Each year when January rolls around, many among us make a New Year’s resolution. Some of the most popular resolutions are health-related, from joining a gym to starting a new diet. But this year, I have a suggestion for a different way to improve your health in 2016 – by participating in the performing arts.

The educational, cultural and social benefits of the performing arts are widely acknowledged, but more and more research is showing a correlation between attending theatre, music and dance performances and improved physical and mental health.

There are a number of ways the performing arts have been shown to affect our physical health. For example, in 2013 a team of researchers at McGill University led by musician-turned-neuroscientist Daniel J. Levitin reviewed 400 research papers on the neurochemistry of music, and revealed some interesting findings about the physical effects of music.

The research papers they examined showed that listening to music can boost our immune systems by increasing the production of antibodies and white cells. The researchers also found that music can help reduce stress hormones, and can play a role in regulating heart rate, blood pressure and body temperature.

Those are impressive fringe benefits for attending a rock concert!

Plus, people who attend performing arts events tend to report they feel better overall than those who do not. According to one 2010 report conducted by Hill Strategies called The Arts and Individual Well-Being in Canada, 58 per cent of those who attended a play in the past year reported they are in very good or excellent health, compared to 46 per cent of respondents who did not see a theatrical presentation in the previous year.

The same report noted the positive impact the performing arts can have on mental health as well, finding that 67 per cent of theatre attendees reported very good or excellent mental health, compared to 61 per cent of those who did not go to the theatre.

Increasingly, researchers are finding that experiencing live performance may help improve mental health issues, including anxiety and stress. Based on his research, Mr. Levitin found compelling evidence that music affects neurochemical mechanisms, meaning it could be used to manage areas like mood or stress levels, while also aiding in social bonding.

The Arts and Individual Well-Being in Canada report also draws attention to another great benefit of participating in the performing arts: it contributes to the health of the community. People who attended a performing arts event within the previous year were much more likely to volunteer, were less likely to feel trapped in a daily routine, and were more likely to report a strong satisfaction in life than those who did not.

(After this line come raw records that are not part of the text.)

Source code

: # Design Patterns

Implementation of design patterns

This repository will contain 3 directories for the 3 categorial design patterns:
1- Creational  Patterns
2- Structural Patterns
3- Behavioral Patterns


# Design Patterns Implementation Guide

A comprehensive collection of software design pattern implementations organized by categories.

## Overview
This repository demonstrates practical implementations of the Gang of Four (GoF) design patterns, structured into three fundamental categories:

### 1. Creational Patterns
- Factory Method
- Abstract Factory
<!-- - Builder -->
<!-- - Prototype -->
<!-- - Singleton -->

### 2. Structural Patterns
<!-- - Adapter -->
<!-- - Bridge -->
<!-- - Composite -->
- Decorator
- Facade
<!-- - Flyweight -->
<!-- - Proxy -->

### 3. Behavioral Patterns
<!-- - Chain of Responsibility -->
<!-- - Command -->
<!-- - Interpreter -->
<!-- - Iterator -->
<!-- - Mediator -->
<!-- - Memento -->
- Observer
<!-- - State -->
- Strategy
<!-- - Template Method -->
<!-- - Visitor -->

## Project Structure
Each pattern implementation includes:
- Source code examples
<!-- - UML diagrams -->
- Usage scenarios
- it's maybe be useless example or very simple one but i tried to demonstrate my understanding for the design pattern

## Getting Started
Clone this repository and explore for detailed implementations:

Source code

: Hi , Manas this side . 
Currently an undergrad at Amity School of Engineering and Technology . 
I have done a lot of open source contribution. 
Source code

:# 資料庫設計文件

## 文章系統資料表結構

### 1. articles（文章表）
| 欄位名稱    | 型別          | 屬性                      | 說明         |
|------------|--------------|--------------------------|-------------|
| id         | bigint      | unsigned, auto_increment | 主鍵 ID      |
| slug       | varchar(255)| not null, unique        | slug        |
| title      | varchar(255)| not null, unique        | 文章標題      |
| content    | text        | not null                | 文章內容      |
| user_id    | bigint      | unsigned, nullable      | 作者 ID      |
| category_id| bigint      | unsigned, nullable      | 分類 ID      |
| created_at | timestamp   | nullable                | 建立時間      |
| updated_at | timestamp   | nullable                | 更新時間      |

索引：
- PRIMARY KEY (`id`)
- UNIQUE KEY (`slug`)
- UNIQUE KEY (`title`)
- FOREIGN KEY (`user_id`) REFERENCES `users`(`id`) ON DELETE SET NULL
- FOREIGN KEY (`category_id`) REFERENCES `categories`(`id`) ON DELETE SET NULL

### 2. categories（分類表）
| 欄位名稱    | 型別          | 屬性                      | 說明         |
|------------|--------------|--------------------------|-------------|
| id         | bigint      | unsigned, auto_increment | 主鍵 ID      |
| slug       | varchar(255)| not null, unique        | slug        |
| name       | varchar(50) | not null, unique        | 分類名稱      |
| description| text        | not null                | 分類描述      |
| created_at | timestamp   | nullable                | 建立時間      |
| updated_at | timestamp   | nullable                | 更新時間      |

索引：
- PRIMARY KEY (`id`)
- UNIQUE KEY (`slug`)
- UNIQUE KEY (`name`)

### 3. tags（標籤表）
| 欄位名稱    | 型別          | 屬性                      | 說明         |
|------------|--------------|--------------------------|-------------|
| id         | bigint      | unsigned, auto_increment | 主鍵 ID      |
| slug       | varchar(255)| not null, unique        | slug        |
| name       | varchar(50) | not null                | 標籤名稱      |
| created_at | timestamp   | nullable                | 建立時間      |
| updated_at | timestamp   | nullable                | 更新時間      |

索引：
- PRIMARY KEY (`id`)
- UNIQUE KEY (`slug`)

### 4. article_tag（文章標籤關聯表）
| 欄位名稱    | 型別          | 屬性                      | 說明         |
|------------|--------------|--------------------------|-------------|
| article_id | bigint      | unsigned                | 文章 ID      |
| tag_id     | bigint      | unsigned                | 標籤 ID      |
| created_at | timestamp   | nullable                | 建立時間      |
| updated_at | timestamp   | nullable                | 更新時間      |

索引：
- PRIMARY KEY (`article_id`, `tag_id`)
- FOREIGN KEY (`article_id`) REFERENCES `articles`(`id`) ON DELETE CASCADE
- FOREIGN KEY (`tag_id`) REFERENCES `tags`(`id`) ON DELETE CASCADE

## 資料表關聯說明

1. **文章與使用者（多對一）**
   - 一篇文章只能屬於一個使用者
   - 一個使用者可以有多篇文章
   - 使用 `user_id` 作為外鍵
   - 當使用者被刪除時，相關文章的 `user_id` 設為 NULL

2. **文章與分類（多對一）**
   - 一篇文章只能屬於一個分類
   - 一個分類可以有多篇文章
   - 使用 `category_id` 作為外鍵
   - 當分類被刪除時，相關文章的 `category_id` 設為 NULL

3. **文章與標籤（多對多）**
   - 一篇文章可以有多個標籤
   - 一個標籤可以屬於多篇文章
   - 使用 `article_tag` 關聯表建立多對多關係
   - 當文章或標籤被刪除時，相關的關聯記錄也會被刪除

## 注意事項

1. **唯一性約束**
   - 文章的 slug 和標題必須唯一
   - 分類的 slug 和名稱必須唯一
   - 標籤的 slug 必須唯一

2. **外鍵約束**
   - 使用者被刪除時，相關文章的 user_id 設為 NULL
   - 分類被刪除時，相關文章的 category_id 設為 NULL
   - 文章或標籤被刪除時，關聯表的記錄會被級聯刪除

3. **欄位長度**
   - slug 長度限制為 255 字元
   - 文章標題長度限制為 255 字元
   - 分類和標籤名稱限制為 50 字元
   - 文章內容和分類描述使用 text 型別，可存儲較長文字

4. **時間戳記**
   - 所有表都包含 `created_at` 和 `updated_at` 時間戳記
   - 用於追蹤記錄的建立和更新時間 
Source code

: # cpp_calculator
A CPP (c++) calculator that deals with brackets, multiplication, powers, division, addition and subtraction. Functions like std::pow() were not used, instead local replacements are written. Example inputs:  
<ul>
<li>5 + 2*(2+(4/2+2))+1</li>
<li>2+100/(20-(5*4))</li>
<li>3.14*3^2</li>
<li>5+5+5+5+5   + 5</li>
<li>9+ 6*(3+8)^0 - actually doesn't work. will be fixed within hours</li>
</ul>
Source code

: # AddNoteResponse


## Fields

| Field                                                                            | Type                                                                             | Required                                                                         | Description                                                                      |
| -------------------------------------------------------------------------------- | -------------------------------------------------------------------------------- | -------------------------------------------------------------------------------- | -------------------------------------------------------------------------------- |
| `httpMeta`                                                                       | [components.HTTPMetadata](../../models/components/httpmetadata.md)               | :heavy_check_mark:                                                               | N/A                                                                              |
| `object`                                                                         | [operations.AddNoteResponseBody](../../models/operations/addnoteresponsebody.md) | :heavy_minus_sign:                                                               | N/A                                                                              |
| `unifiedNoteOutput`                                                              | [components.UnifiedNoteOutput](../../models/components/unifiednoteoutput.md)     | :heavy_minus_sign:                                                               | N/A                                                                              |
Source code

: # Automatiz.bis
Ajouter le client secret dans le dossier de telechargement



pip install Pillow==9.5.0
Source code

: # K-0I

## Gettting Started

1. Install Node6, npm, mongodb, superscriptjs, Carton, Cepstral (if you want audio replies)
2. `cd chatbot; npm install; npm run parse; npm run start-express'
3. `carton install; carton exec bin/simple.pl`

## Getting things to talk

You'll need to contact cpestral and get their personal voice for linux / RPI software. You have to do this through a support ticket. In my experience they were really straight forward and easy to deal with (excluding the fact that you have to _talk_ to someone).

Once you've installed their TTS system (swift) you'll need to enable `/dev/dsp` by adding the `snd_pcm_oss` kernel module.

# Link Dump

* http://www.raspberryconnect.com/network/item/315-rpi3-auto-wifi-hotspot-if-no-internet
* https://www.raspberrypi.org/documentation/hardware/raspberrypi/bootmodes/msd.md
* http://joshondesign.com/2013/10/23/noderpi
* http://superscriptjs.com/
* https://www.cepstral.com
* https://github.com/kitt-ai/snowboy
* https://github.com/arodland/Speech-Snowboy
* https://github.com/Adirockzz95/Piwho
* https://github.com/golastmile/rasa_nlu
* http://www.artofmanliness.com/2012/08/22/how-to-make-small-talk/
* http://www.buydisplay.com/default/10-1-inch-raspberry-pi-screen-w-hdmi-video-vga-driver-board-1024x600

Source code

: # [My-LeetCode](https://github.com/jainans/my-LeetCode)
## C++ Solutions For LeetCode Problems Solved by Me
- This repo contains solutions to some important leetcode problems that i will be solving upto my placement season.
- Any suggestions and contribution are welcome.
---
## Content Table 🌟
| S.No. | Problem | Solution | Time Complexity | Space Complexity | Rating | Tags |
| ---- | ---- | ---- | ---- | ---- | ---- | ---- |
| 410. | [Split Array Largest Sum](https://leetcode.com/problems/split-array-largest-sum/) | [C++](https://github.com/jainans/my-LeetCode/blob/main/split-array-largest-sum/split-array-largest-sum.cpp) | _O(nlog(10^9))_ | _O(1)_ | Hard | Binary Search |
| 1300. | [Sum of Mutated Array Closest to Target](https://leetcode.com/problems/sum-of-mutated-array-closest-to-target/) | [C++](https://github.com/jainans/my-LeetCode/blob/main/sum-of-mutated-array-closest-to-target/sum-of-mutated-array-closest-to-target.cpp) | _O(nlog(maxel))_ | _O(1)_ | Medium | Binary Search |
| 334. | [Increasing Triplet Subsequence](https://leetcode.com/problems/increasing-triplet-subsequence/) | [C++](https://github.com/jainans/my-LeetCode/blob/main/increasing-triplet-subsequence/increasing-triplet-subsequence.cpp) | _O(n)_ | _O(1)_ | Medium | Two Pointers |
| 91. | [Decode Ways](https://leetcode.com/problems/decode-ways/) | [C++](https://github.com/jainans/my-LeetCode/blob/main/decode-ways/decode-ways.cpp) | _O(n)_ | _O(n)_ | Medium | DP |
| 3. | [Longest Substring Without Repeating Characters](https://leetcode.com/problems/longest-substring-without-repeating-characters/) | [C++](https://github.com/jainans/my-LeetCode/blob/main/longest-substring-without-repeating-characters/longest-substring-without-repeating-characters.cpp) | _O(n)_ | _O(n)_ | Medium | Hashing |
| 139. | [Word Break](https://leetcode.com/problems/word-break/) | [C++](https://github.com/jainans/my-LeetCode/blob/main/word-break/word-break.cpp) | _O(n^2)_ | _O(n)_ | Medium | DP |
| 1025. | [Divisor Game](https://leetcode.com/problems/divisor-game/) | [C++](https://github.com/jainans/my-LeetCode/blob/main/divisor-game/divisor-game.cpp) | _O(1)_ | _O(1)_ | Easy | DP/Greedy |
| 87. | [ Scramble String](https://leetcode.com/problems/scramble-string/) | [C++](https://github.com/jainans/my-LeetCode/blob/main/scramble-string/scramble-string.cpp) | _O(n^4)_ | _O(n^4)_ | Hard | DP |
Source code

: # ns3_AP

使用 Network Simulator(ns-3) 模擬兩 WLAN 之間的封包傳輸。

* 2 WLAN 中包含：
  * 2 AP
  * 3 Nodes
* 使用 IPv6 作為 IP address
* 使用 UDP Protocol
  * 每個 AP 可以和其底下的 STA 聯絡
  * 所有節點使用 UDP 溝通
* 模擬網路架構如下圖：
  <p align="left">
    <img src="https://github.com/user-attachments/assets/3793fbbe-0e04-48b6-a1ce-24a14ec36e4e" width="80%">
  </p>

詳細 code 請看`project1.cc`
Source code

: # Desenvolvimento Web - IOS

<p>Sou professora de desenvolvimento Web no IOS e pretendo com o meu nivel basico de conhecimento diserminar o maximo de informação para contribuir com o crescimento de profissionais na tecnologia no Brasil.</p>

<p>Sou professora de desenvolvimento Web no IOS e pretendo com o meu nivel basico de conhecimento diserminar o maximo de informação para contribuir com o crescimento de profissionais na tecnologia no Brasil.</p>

A 2012 survey conducted on behalf of the Department of Canadian Heritage found that 92 per cent of Canadians believe arts and culture make a community a better place to live. That statistic serves as an excellent reminder of how fortunate we are here in Fredericton to have such a wide range of performing arts offerings, all of which can play a role in better health and well-being, while also providing us with a healthier community.

Just look at the upcoming FROSTival events calendar for examples of our city’s robust performing arts scene. This January and February, Frederictonians will have the opportunity to see music festivals like Shivering Songs, attend campfire sing-a-longs with local musicians, and experience Theatre New Brunswick’s groundbreaking new play Returning Fire.

At the Playhouse, we are proud to offer performances, workshops and activities every weekend throughout FROSTival, including a variety of dance, music and theatre events. These are just a few examples, and I encourage you to browse FROSTival’s complete calendar for many performing arts activities that will help you start your year off on a high note.

Maintaining or improving our mental and physical wellbeing is important to us all; and developing a healthy community resonates as well. Perhaps participating in the performing arts is one component in reaching these goals – in January, and throughout the year.

Tim Yerxa is the Executive Director of the Fredericton Playhouse.